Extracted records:
☆ ☆ ☆ ☆
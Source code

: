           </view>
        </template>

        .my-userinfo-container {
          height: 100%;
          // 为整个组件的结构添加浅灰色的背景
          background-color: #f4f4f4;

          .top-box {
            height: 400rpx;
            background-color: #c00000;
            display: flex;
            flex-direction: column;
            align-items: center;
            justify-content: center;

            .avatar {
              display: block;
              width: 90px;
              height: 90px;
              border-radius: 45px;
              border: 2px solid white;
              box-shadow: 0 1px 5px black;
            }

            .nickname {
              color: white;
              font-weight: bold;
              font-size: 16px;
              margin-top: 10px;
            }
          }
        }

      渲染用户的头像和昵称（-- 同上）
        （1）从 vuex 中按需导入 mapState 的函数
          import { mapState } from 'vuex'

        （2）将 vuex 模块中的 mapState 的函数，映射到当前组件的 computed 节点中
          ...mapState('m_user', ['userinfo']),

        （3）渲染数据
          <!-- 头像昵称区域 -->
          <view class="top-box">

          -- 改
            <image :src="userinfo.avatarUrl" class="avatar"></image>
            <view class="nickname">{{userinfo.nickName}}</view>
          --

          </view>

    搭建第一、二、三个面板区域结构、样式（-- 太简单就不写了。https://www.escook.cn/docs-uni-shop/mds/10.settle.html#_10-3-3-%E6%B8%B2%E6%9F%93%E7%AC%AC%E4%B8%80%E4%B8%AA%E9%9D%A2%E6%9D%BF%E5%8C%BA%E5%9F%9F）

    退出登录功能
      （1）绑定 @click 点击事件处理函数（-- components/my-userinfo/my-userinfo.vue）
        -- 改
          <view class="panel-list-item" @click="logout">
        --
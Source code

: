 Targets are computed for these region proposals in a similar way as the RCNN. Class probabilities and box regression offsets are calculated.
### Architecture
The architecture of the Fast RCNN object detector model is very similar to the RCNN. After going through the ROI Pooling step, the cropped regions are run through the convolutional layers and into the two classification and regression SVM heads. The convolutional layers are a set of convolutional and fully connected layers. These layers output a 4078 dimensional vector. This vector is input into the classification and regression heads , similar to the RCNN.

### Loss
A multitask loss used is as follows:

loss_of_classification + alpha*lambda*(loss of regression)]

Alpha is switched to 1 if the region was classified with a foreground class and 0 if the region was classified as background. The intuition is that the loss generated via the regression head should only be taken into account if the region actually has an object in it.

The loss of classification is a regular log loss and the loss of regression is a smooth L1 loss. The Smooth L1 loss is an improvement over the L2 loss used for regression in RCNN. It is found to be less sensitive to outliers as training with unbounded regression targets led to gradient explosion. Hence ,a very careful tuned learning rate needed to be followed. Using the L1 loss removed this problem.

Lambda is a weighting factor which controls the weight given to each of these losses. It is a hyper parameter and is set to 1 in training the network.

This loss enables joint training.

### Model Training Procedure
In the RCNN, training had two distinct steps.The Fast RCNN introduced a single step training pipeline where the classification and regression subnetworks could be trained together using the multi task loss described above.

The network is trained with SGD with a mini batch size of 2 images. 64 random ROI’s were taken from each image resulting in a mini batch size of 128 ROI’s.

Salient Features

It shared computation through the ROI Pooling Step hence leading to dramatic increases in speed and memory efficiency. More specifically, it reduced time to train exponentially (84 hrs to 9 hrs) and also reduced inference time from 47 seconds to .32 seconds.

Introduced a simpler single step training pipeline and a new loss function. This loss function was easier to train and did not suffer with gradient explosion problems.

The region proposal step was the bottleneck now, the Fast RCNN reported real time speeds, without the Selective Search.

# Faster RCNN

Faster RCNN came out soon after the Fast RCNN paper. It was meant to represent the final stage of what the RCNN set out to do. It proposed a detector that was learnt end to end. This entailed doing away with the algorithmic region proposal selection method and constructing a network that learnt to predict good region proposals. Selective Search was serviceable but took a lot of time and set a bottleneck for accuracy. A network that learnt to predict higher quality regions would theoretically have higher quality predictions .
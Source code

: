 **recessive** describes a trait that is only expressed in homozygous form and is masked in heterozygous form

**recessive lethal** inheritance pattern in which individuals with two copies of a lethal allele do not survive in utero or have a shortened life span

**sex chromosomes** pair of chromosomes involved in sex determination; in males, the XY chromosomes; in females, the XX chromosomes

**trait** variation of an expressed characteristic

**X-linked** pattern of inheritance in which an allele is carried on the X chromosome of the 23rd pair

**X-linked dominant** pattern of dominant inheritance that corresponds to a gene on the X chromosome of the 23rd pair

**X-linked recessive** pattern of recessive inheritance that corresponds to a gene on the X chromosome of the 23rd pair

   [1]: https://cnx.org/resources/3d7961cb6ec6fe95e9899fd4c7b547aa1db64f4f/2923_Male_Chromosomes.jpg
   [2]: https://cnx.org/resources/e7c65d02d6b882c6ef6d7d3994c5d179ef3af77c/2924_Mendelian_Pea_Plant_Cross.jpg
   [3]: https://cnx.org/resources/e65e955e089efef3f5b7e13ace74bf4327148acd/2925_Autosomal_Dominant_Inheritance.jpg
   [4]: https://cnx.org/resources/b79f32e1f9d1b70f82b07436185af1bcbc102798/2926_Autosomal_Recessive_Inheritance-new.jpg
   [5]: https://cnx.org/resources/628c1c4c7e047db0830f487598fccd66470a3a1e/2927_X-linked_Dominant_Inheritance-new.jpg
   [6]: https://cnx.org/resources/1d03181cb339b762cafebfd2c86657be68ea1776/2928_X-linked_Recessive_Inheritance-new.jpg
☆ ☆ ☆ ☆
**What to do**
Please copy the line holding "recessive** pattern of" and all lines after it to the end of the records, exactly, and nothing else.

**Response area**
**X-linked recessive** pattern of recessive inheritance that corresponds to a gene on the X chromosome of the 23rd pair

   [1]: https://cnx.org/resources/3d7961cb6ec6fe95e9899fd4c7b547aa1db64f4f/2923_Male_Chromosomes.jpg
   [2]: https://cnx.org/resources/e7c65d02d6b882c6ef6d7d3994c5d179ef3af77c/2924_Mendelian_Pea_Plant_Cross.jpg
   [3]: https://cnx.org/resources/e65e955e089efef3f5b7e13ace74bf4327148acd/2925_Autosomal_Dominant_Inheritance.jpg
   [4]: https://cnx.org/resources/b79f32e1f9d1b70f82b07436185af1bcbc102798/2926_Autosomal_Recessive_Inheritance-new.jpg
   [5]: https://cnx.org/resources/628c1c4c7e047db0830f487598fccd66470a3a1e/2927_X-linked_Dominant_Inheritance-new.jpg
   [6]: https://cnx.org/resources/1d03181cb339b762cafebfd2c86657be68ea1776/2928_X-linked_Recessive_Inheritance-new.jpg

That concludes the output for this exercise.